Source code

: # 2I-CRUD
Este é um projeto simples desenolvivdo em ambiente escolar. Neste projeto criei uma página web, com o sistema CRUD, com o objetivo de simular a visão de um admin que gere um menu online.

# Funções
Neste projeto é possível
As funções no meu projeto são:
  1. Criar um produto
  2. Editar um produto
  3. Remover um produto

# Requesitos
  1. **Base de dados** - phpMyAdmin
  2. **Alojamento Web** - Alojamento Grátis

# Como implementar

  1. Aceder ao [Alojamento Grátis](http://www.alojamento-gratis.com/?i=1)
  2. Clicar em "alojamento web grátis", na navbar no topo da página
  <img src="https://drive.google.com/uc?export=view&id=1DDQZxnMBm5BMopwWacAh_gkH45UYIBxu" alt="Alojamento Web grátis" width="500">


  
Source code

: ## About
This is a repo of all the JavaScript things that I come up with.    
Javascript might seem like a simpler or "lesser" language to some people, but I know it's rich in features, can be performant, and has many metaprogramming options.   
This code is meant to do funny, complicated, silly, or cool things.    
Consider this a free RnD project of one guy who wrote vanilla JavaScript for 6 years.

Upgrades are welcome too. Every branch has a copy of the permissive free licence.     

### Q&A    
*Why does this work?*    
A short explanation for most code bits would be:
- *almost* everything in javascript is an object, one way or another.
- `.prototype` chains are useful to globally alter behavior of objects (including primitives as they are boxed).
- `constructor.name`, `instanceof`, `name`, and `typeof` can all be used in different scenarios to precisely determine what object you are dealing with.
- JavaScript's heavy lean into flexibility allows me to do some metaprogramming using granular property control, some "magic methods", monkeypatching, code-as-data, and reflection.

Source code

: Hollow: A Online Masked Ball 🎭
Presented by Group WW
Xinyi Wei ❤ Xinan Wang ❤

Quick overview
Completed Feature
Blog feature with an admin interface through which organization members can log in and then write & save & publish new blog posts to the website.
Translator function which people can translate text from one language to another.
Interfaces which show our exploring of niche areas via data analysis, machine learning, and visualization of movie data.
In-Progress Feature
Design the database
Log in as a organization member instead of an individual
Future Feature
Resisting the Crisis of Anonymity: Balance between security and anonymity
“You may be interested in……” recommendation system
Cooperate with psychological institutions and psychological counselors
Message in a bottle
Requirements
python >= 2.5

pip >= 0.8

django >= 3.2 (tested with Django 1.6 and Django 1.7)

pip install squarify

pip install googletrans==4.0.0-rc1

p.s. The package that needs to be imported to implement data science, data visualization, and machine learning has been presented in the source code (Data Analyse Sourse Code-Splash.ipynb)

■ Work to be completed: This exercise calls for the line containing "django >= 3.2" and each line after it in the records, copied exactly.

■ Answer area:
django >= 3.2 (tested with Django 1.6 and Django 1.7)

pip install squarify

pip install googletrans==4.0.0-rc1

p.s. The package that needs to be imported to implement data science, data visualization, and machine learning has been presented in the source code (Data Analyse Sourse Code-Splash.ipynb)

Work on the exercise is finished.